While at an input of ~12 VDC and an output of ~26 VDC, I accidentally shorted the output, and the main MOSFET blew and is now shorted out. I un-soldered it from the board, to see the model, but while I was able to find the spec sheet, I was not able to find the MOSFET for sale for a reasonable price (and I only need one).

I put another MOSFET that I had laying around in it (I don't know the part number), and it worked, but I'm almost certain that it isn't rated for such high voltages, as it was creating a lot of heat (no load) at anything above maybe 30 VDC and started dropping when it got to ~70 VDC.

The boost converter is rated up to 85 VDC (which is the limit of the original MOSFET).

Out of a random moment of insanity, I purchased a IRFP4468 which is rated for a slightly higher voltage (100v VS the 85 of the original) and a higher amperage.

The original MOSFET is an NCE85H21TC

Will the IRFP4468 work in place of the original MOSFET, or did I waste my money?

I followed where the pub goes and traced it in the included picture.

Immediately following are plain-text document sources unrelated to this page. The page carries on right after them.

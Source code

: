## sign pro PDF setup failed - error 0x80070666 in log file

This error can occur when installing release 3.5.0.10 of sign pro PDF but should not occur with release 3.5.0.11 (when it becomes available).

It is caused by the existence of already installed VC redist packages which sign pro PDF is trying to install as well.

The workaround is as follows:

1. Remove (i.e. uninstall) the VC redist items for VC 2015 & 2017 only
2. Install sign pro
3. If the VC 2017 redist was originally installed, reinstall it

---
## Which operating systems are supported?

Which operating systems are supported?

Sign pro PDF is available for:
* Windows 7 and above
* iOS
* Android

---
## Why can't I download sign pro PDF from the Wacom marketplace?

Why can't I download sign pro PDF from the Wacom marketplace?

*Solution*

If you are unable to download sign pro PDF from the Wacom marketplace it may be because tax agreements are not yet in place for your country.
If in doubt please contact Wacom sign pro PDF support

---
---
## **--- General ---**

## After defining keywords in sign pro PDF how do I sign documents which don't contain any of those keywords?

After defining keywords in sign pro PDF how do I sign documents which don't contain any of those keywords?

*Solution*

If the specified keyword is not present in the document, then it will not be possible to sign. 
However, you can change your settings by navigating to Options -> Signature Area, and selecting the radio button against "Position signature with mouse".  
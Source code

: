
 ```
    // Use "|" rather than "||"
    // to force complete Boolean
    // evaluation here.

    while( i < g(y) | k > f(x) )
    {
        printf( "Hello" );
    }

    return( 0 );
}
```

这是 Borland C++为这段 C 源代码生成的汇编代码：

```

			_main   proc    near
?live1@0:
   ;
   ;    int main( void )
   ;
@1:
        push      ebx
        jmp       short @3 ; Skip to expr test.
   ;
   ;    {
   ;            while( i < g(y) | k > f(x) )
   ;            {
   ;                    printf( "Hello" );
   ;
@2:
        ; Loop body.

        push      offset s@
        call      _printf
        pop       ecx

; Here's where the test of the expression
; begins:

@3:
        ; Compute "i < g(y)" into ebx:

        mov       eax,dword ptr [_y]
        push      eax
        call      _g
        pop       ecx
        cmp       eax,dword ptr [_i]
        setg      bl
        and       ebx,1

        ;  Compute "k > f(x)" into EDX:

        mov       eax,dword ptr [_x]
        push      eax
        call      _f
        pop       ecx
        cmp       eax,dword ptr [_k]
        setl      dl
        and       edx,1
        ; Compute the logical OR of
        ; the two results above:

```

I don't have the schematic and drawing it by hand would take days.

The converter had two 15A fuses in parallel in the input, but I bypassed them and enlarged the positive rail with more solder, as it was heating up and causing a voltage drop. I'm pretty sure that even without the bypassed fuses, the MOSFET would've died, as the cables I was using are extremely thin, about half of a spaghetti noodle, including the coating, so I'm sure I wasn't passing the ~15A output needed to run through those cables in order for the 30A input fuses to blow.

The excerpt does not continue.